Search the records below for "newcommand" and copy every line it turns up in.

Start of DATA FOR REVIEW

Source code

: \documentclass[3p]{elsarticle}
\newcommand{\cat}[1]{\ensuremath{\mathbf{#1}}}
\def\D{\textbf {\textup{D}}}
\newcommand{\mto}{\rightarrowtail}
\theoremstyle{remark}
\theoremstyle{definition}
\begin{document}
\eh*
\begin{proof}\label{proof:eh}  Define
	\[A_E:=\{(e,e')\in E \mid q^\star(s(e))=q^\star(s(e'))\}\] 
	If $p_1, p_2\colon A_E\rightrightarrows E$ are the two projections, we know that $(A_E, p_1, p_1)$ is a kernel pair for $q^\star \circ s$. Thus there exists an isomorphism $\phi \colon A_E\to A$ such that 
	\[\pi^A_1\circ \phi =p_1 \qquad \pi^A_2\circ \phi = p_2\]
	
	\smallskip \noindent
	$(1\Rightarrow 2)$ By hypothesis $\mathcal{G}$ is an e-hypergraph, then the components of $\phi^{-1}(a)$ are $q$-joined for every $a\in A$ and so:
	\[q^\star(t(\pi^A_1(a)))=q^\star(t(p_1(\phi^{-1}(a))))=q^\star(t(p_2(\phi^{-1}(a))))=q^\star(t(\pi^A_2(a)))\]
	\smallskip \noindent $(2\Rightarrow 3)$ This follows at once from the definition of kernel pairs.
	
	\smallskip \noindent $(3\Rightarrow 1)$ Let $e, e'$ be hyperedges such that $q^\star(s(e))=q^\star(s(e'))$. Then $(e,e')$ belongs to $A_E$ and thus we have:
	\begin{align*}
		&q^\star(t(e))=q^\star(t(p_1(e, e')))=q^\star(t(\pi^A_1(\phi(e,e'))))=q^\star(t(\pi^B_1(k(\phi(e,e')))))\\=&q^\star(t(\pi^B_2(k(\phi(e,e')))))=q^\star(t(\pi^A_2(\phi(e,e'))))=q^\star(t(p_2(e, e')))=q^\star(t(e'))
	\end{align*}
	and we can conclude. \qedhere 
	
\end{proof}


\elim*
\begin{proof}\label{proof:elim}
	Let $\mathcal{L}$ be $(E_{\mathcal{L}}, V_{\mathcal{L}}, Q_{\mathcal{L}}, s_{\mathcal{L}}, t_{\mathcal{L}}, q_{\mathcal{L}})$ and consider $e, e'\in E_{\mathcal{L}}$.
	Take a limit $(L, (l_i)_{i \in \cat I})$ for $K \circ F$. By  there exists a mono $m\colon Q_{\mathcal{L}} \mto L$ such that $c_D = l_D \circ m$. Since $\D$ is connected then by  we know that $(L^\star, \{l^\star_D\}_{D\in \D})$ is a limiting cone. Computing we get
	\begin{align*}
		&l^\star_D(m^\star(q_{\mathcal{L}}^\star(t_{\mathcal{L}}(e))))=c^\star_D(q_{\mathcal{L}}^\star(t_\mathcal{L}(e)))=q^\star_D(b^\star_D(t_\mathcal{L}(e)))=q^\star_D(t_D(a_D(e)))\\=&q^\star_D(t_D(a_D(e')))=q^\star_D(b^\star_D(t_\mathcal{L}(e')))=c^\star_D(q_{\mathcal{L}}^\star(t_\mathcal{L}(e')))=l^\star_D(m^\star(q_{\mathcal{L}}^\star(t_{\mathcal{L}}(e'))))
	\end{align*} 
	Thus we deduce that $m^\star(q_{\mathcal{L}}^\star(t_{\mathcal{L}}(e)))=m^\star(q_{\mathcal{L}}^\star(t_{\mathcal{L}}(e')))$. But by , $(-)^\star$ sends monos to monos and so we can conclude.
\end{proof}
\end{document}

End of DATA FOR REVIEW

:: WRITTEN SOLUTION ::
\newcommand{\cat}[1]{\ensuremath{\mathbf{#1}}}
\newcommand{\mto}{\rightarrowtail}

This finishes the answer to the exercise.